Giannis Chaniotis

Personal information
- Full name: Ioannis Chaniotis
- Date of birth: 21 March 1934
- Place of birth: Piraeus, Greece
- Date of death: 3 February 2024 (aged 89)
- Place of death: Sydney, Australia
- Height: 1.80 m (5 ft 11 in)
- Position: Forward

Youth career
- 1950–1951: Atromitos Kaminia
- 1951–1953: Atromitos Piraeus

Senior career*
- Years: Team / Apps / (Gls)
- 1953–1955: Atromitos Piraeus
- 1955–1959: AEK Athens / 4 / (2)
- 1959–1961: Egaleo / 33 / (16)

= Giannis Chaniotis =

Greek footballer (1934–2024)

Giannis Chaniotis (Γιάννης Χανιώτης; 21 March 1934 – 3 February 2024) was a Greek footballer who played as a forward. He was a prolific scorer and "star player" of AEK Athens during the 1950s.

==Club career==
Chaniotis started his football career at Atromitos Piraeus and in the summer of 1955 he was transferred to AEK Athens. At the age of 21 he had already became a regular within the team. He distinguished himself in the AFCA championships and in the final phase of the Panhellenic Championship.
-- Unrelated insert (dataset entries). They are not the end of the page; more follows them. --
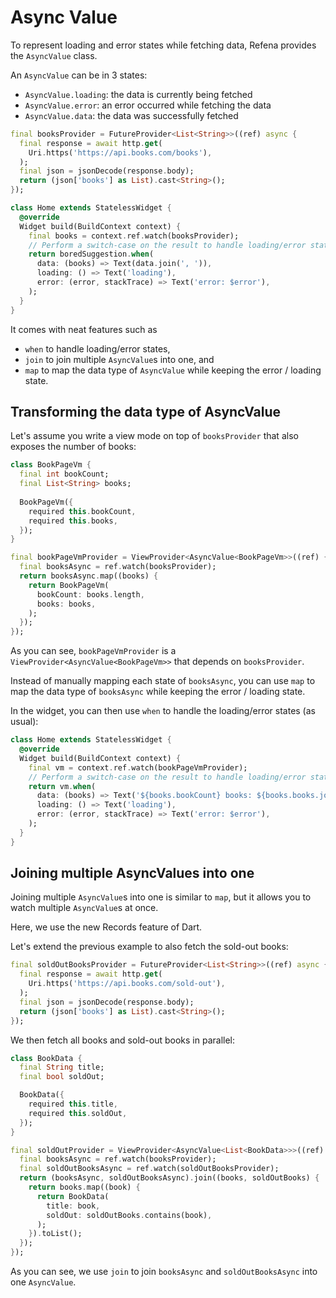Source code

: # Async Value

To represent loading and error states while fetching data, Refena provides the `AsyncValue` class.

An `AsyncValue` can be in 3 states:

- `AsyncValue.loading`: the data is currently being fetched
- `AsyncValue.error`: an error occurred while fetching the data
- `AsyncValue.data`: the data was successfully fetched

```dart
final booksProvider = FutureProvider<List<String>>((ref) async {
  final response = await http.get(
    Uri.https('https://api.books.com/books'),
  );
  final json = jsonDecode(response.body);
  return (json['books'] as List).cast<String>();
});

class Home extends StatelessWidget {
  @override
  Widget build(BuildContext context) {
    final books = context.ref.watch(booksProvider);
    // Perform a switch-case on the result to handle loading/error states
    return boredSuggestion.when(
      data: (books) => Text(data.join(', ')),
      loading: () => Text('loading'),
      error: (error, stackTrace) => Text('error: $error'),
    );
  }
}
```

It comes with neat features such as

- `when` to handle loading/error states,
- `join` to join multiple `AsyncValue`s into one, and
- `map` to map the data type of `AsyncValue` while keeping the error / loading state.

## Transforming the data type of AsyncValue

Let's assume you write a view mode on top of `booksProvider` that also exposes the number of books:

```dart
class BookPageVm {
  final int bookCount;
  final List<String> books;
  
  BookPageVm({
    required this.bookCount,
    required this.books,
  });
}

final bookPageVmProvider = ViewProvider<AsyncValue<BookPageVm>>((ref) {
  final booksAsync = ref.watch(booksProvider);
  return booksAsync.map((books) {
    return BookPageVm(
      bookCount: books.length,
      books: books,
    );
  });
});
```

As you can see, `bookPageVmProvider` is a `ViewProvider<AsyncValue<BookPageVm>>` that depends on `booksProvider`.

Instead of manually mapping each state of `booksAsync`,
you can use `map` to map the data type of `booksAsync` while keeping the error / loading state.

In the widget, you can then use `when` to handle the loading/error states (as usual):

```dart
class Home extends StatelessWidget {
  @override
  Widget build(BuildContext context) {
    final vm = context.ref.watch(bookPageVmProvider);
    // Perform a switch-case on the result to handle loading/error states
    return vm.when(
      data: (books) => Text('${books.bookCount} books: ${books.books.join(', ')}'),
      loading: () => Text('loading'),
      error: (error, stackTrace) => Text('error: $error'),
    );
  }
}
```

## Joining multiple AsyncValues into one

Joining multiple `AsyncValue`s into one is similar to `map`, but it allows you to watch multiple `AsyncValue`s at once.

Here, we use the new Records feature of Dart.

Let's extend the previous example to also fetch the sold-out books:

```dart
final soldOutBooksProvider = FutureProvider<List<String>>((ref) async {
  final response = await http.get(
    Uri.https('https://api.books.com/sold-out'),
  );
  final json = jsonDecode(response.body);
  return (json['books'] as List).cast<String>();
});
```

We then fetch all books and sold-out books in parallel:

```dart
class BookData {
  final String title;
  final bool soldOut;

  BookData({
    required this.title,
    required this.soldOut,
  });
}
```

```dart
final soldOutProvider = ViewProvider<AsyncValue<List<BookData>>>((ref) {
  final booksAsync = ref.watch(booksProvider);
  final soldOutBooksAsync = ref.watch(soldOutBooksProvider);
  return (booksAsync, soldOutBooksAsync).join((books, soldOutBooks) {
    return books.map((book) {
      return BookData(
        title: book,
        soldOut: soldOutBooks.contains(book),
      );
    }).toList();
  });
});
```

As you can see, we use `join` to join `booksAsync` and `soldOutBooksAsync` into one `AsyncValue`.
His contribution to winning the Greek Cup in 1956 was crucial, as he was the scorer of both goals in the 2–1 victory over Panathinaikos in the semi-final and he scored the opener in the 2–1 victory over Olympiacos in the final.

In the summer of 1959, following the recommendation of the then coach Tryfon Tzanetis, AEK signed Giannis Marditsis from Egaleo, giving Chaniotis along with Stavros Giafaloglou, Kostas Chatzimichail, Chrysakis and Karalis as exchange. He helped Egaleo to achieve their promotion to Alpha Ethniki. There he took part in 33 championship matches, scoring 16 goals and in the Greek Cup he also scored 15 goals. His record was 7 goals against A.E. Chalandri, on 23 September 1959 in Egaleo's victory with a score of 13–0.

==Personal life==
In 1961, at the age of 27, Chaniotis immigrated permanently to Australia. The following year, he married Anastasia Vasilatos and together they had three children. He lived for the rest of his life there until 3 February 2024, when he died after suffering from long-term health problems.